Task to complete:
Return every line of the listing that includes the string "approach".

Study material:
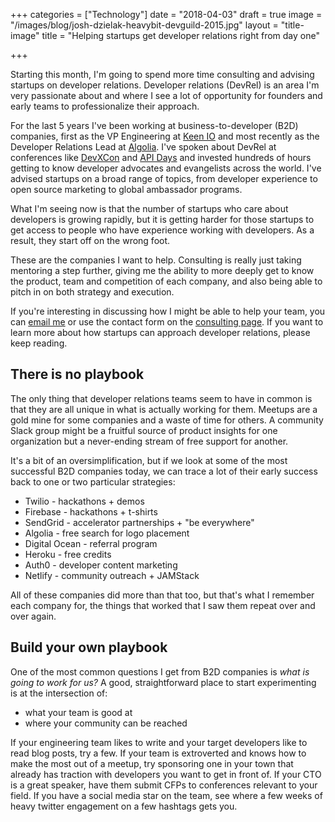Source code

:+++
categories = ["Technology"]
date = "2018-04-03"
draft = true
image = "/images/blog/josh-dzielak-heavybit-devguild-2015.jpg"
layout = "title-image"
title = "Helping startups get developer relations right from day one"

+++

Starting this month, I'm going to spend more time consulting and advising startups on developer relations. Developer relations (DevRel) is an area I'm very passionate about and where I see a lot of opportunity for founders and early teams to professionalize their approach.

For the last 5 years I've been working at business-to-developer (B2D) companies, first as the VP Engineering at [Keen IO](https://keen.io/) and most recently as the Developer Relations Lead at [Algolia](https://algolia.com/). I've spoken about DevRel at conferences like [DevXCon](https://devrel.net/developer-experience/scale-community-support-apis) and [API Days](https://speakerdeck.com/dzello/7-ways-to-search-for-a-camelcased-parameter-in-your-docs") and invested hundreds of hours getting to know developer advocates and evangelists across the world. I've advised startups on a broad range of topics, from developer experience to open source marketing to global ambassador programs.

What I'm seeing now is that the number of startups who care about developers is growing rapidly, but it is getting harder for those startups to get access to people who have experience working with developers. As a result, they start off on the wrong foot.

These are the companies I want to help. Consulting is really just taking mentoring a step further, giving me the ability to more deeply get to know the product, team and competition of each company, and also being able to pitch in on both strategy and execution.

If you're interesting in discussing how I might be able to help your team, you can [email me](josh@dzello.com) or use the contact form on the [consulting page](/consulting). If you want to learn more about how startups can approach developer relations, please keep reading.

## There is no playbook

The only thing that developer relations teams seem to have in common is that they are all unique in what is actually working for them. Meetups are a gold mine for some companies and a waste of time for others. A community Slack group might be a fruitful source of product insights for one organization but a never-ending stream of free support for another.

It's a bit of an oversimplification, but if we look at some of the most successful B2D companies today, we can trace a lot of their early success back to one or two particular strategies:

- Twilio - hackathons + demos
- Firebase - hackathons + t-shirts
- SendGrid - accelerator partnerships + "be everywhere"
- Algolia - free search for logo placement
- Digital Ocean - referral program
- Heroku - free credits
- Auth0 - developer content marketing
- Netlify - community outreach + JAMStack

All of these companies did more than that too, but that's what I remember each company for, the things that worked that I saw them repeat over and over again.

## Build your own playbook

One of the most common questions I get from B2D companies is *what is going to work for us?* A good, straightforward place to start experimenting is at the intersection of:

- what your team is good at
- where your community can be reached

If your engineering team likes to write and your target developers like to read blog posts, try a few. If your team is extroverted and knows how to make the most out of a meetup, try sponsoring one in your town that already has traction with developers you want to get in front of. If your CTO is a great speaker, have them submit CFPs to conferences relevant to your field. If you have a social media star on the team, see where a few weeks of heavy twitter engagement on a few hashtags gets you.

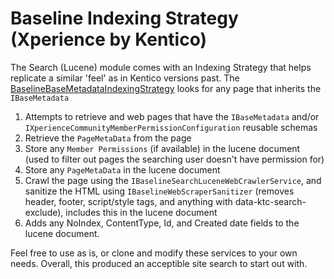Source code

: # Baseline Indexing Strategy (Xperience by Kentico)

The Search (Lucene) module comes with an Indexing Strategy that helps replicate a similar 'feel' as in Kentico versions past.  The [BaselineBaseMetadataIndexingStrategy](../../src/Search/Search.Library.Xperience.Lucene/IndexStrategies/BaselineBaseMetadataIndexingStrategy.cs) looks for any page that inherits the `IBaseMetadata`


1. Attempts to retrieve and web pages that have the `IBaseMetadata` and/or `IXperienceCommunityMemberPermissionConfiguration` reusable schemas
2. Retrieve the `PageMetaData` from the page
3. Store any `Member Permissions` (if available) in the lucene document (used to filter out pages the searching user doesn't have permission for)
4. Store any `PageMetaData` in the lucene document
5. Crawl the page using the `IBaselineSearchLuceneWebCrawlerService`, and sanitize the HTML using `IBaselineWebScraperSanitizer` (removes header, footer, script/style tags, and anything with data-ktc-search-exclude), includes this in the lucene document
6. Adds any NoIndex, ContentType, Id, and Created date fields to the lucene document.

Feel free to use as is, or clone and modify these services to your own needs.  Overall, this produced an acceptible site search to start out with.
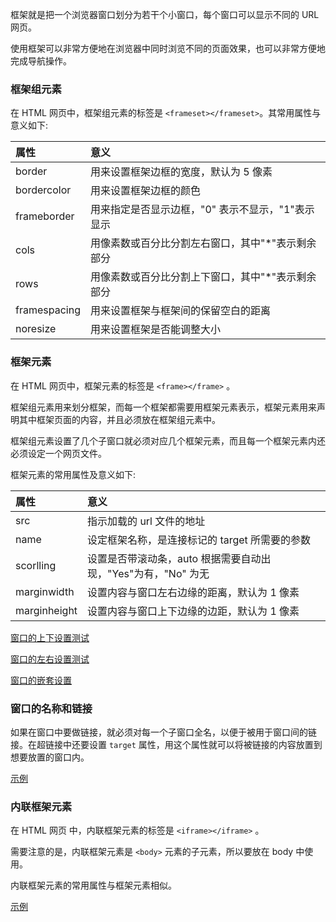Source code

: 
框架就是把一个浏览器窗口划分为若干个小窗口，每个窗口可以显示不同的 URL 网页。

使用框架可以非常方便地在浏览器中同时浏览不同的页面效果，也可以非常方便地完成导航操作。


### 框架组元素

在 HTML 网页中，框架组元素的标签是 `<frameset></frameset>`。其常用属性与意义如下:

| 属性 | 意义 |
|:----|:------|
| border | 用来设置框架边框的宽度，默认为 5 像素 |
| bordercolor | 用来设置框架边框的颜色 |
| frameborder | 用来指定是否显示边框，"0" 表示不显示，"1"表示显示 |
| cols | 用像素数或百分比分割左右窗口，其中"*"表示剩余部分 |
| rows | 用像素数或百分比分割上下窗口，其中"*"表示剩余部分 |
| framespacing | 用来设置框架与框架间的保留空白的距离 |
| noresize | 用来设置框架是否能调整大小 |


### 框架元素

在 HTML 网页中，框架元素的标签是 `<frame></frame>` 。

框架组元素用来划分框架，而每一个框架都需要用框架元素表示，框架元素用来声明其中框架页面的内容，并且必须放在框架组元素中。

框架组元素设置了几个子窗口就必须对应几个框架元素，而且每一个框架元素内还必须设定一个网页文件。

框架元素的常用属性及意义如下:

| 属性 | 意义 |
|:-----|:-----|
| src  | 指示加载的 url 文件的地址 |
| name | 设定框架名称，是连接标记的 target 所需要的参数 |
| scorlling | 设置是否带滚动条，auto 根据需要自动出现，"Yes"为有，"No" 为无 |
| marginwidth | 设置内容与窗口左右边缘的距离，默认为 1 像素 |
| marginheight | 设置内容与窗口上下边缘的边距，默认为 1 像素 |


[窗口的上下设置测试](t/02_frameset_updown.html)

[窗口的左右设置测试](t/02_frameset_leftright.html)

[窗口的嵌套设置](t/02_frameset_nest.html)


### 窗口的名称和链接

如果在窗口中要做链接，就必须对每一个子窗口全名，以便于被用于窗口间的链接。在超链接中还要设置 `target` 属性，用这个属性就可以将被链接的内容放置到想要放置的窗口内。

[示例](t/02_frameset_myframe.html)


### 内联框架元素

在 HTML 网页 中，内联框架元素的标签是 `<iframe></iframe>` 。

需要注意的是，内联框架元素是 `<body>` 元素的子元素，所以要放在 body 中使用。

内联框架元素的常用属性与框架元素相似。

[示例](t/02_iframe.html)
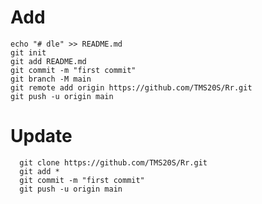 
# Add
    echo "# dle" >> README.md
    git init
    git add README.md
    git commit -m "first commit"
    git branch -M main
    git remote add origin https://github.com/TMS20S/Rr.git
    git push -u origin main
# Update
      git clone https://github.com/TMS20S/Rr.git
      git add *
      git commit -m "first commit"
      git push -u origin main
  
   
   
  
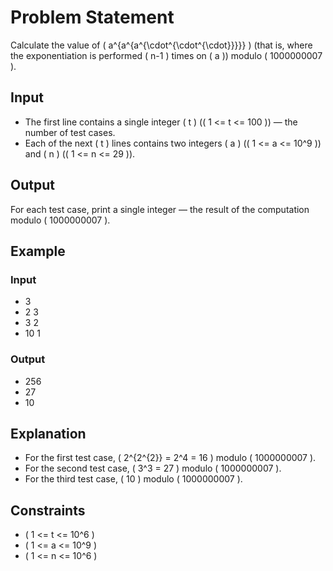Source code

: # Problem Statement

Calculate the value of \( a^{a^{a^{\cdot^{\cdot^{\cdot}}}}} \) (that is, where the exponentiation is performed \( n-1 \) times on \( a \)) modulo \( 1000000007 \).

## Input

- The first line contains a single integer \( t \) (\( 1 <= t <= 100 \)) — the number of test cases.
- Each of the next \( t \) lines contains two integers \( a \) (\( 1 <= a <= 10^9 \)) and \( n \) (\( 1 <= n <= 29 \)).

## Output

For each test case, print a single integer — the result of the computation modulo \( 1000000007 \).

## Example

### Input

- 3
- 2 3
- 3 2
- 10 1

### Output

- 256
- 27
- 10

## Explanation

- For the first test case, \( 2^{2^{2}} = 2^4 = 16 \) modulo \( 1000000007 \).
- For the second test case, \( 3^3 = 27 \) modulo \( 1000000007 \).
- For the third test case, \( 10 \) modulo \( 1000000007 \).

## Constraints

- \( 1 <= t <= 10^6 \)
- \( 1 <= a <= 10^9 \)
- \( 1 <= n <= 10^6 \)
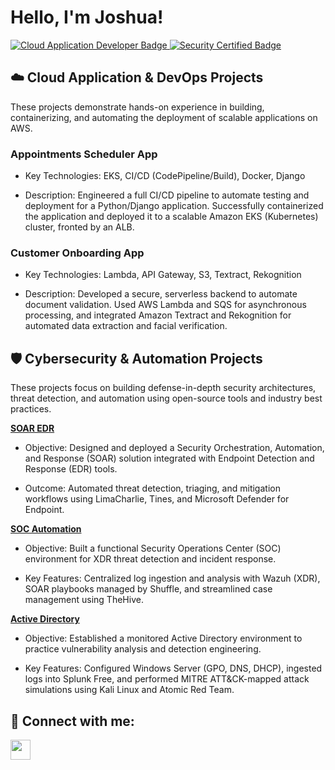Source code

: <h1>Hello, I'm Joshua!</h1>
<p>
<a href="https://github.com/Joshugoi">
<img src="https://www.google.com/search?q=https://img.shields.io/badge/AWS%2520Cloud%2520Application%2520Developer-FF9900%3Fstyle%3Dfor-the-badge%26logo%3Damazonaws%26logoColor%3Dwhite" alt="Cloud Application Developer Badge">
</a>
<a href="https://www.google.com/search?q=https://www.credly.com/users/joshua-banh/badges">
<img src="https://www.google.com/search?q=https://img.shields.io/badge/Certified%2520Security-007ACC%3Fstyle%3Dfor-the-badge%26logo%3DcompTIA%26logoColor%3Dwhite" alt="Security Certified Badge">
</a>
</p>

<h2>☁️ Cloud Application & DevOps Projects</h2>
These projects demonstrate hands-on experience in building, containerizing, and automating the deployment of scalable applications on AWS.

### Appointments Scheduler App
- Key Technologies: EKS, CI/CD (CodePipeline/Build), Docker, Django

- Description: Engineered a full CI/CD pipeline to automate testing and deployment for a Python/Django application. Successfully containerized the application and deployed it to a scalable Amazon EKS (Kubernetes) cluster, fronted by an ALB.

### Customer Onboarding App
 - Key Technologies: Lambda, API Gateway, S3, Textract, Rekognition

- Description: Developed a secure, serverless backend to automate document validation. Used AWS Lambda and SQS for asynchronous processing, and integrated Amazon Textract and Rekognition for automated data extraction and facial verification.


<h2>🛡️ Cybersecurity & Automation Projects</h2>

These projects focus on building defense-in-depth security architectures, threat detection, and automation using open-source tools and industry best practices.

<b>[SOAR EDR](https://github.com/Joshugoi/SOAR-EDR)</b>
- Objective: Designed and deployed a Security Orchestration, Automation, and Response (SOAR) solution integrated with Endpoint Detection and Response (EDR) tools.

- Outcome: Automated threat detection, triaging, and mitigation workflows using LimaCharlie, Tines, and Microsoft Defender for Endpoint.

<b>[SOC Automation](https://github.com/Joshugoi/SOC-Automation-Project)</b>
- Objective: Built a functional Security Operations Center (SOC) environment for XDR threat detection and incident response.

- Key Features: Centralized log ingestion and analysis with Wazuh (XDR), SOAR playbooks managed by Shuffle, and streamlined case management using TheHive.

<b>[Active Directory](https://github.com/Joshugoi/Active-Directory-Project)</b>
- Objective: Established a monitored Active Directory environment to practice vulnerability analysis and detection engineering.

- Key Features: Configured Windows Server (GPO, DNS, DHCP), ingested logs into Splunk Free, and performed MITRE ATT&CK-mapped attack simulations using Kali Linux and Atomic Red Team.

<h2> 🤳 Connect with me:</h2>

<p align="left">
<a href="https://www.linkedin.com/in/joshua-banh" alt="JoshuaBanh | LinkedIn">
<img src="https://www.google.com/search?q=https://cdn.jsdelivr.net/npm/simple-icons%40v3/icons/linkedin.svg%3Fcolor%3Dffffff" width="32px" />
</a>
</p>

Expected answer:
Starting this month, I'm going to spend more time consulting and advising startups on developer relations. Developer relations (DevRel) is an area I'm very passionate about and where I see a lot of opportunity for founders and early teams to professionalize their approach.
If you're interesting in discussing how I might be able to help your team, you can [email me](josh@dzello.com) or use the contact form on the [consulting page](/consulting). If you want to learn more about how startups can approach developer relations, please keep reading.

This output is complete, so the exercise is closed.